Please say how many lines in the records below contain the word "esempio". Give the number and nothing more.

--------

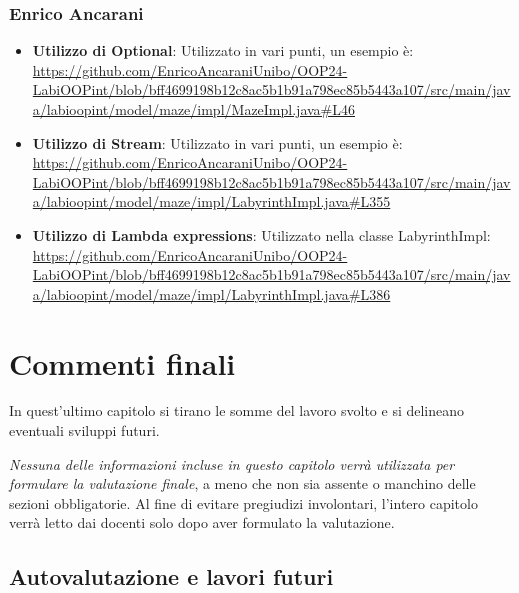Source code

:\documentclass[a4paper,12pt]{report}
\begin{document}
\subsection{Enrico Ancarani}
\begin{itemize}
	\item \textbf{Utilizzo di Optional}: Utilizzato in vari punti, un esempio è: \url{https://github.com/EnricoAncaraniUnibo/OOP24-LabiOOPint/blob/bff4699198b12c8ac5b1b91a798ec85b5443a107/src/main/java/labioopint/model/maze/impl/MazeImpl.java#L46}
	\item \textbf{Utilizzo di Stream}: Utilizzato in vari punti, un esempio è: \url{https://github.com/EnricoAncaraniUnibo/OOP24-LabiOOPint/blob/bff4699198b12c8ac5b1b91a798ec85b5443a107/src/main/java/labioopint/model/maze/impl/LabyrinthImpl.java#L355}
	\item \textbf{Utilizzo di Lambda expressions}: Utilizzato nella classe LabyrinthImpl: \url{https://github.com/EnricoAncaraniUnibo/OOP24-LabiOOPint/blob/bff4699198b12c8ac5b1b91a798ec85b5443a107/src/main/java/labioopint/model/maze/impl/LabyrinthImpl.java#L386}
\end{itemize}

\chapter{Commenti finali}

In quest'ultimo capitolo si tirano le somme del lavoro svolto e si delineano eventuali sviluppi
futuri.

\textit{Nessuna delle informazioni incluse in questo capitolo verrà utilizzata per formulare la valutazione finale}, a meno che non sia assente o manchino delle sezioni obbligatorie.
%
Al fine di evitare pregiudizi involontari, l'intero capitolo verrà letto dai docenti solo dopo aver formulato la valutazione.

\section{Autovalutazione e lavori futuri}
\end{document}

--------

* Solved exercise:
2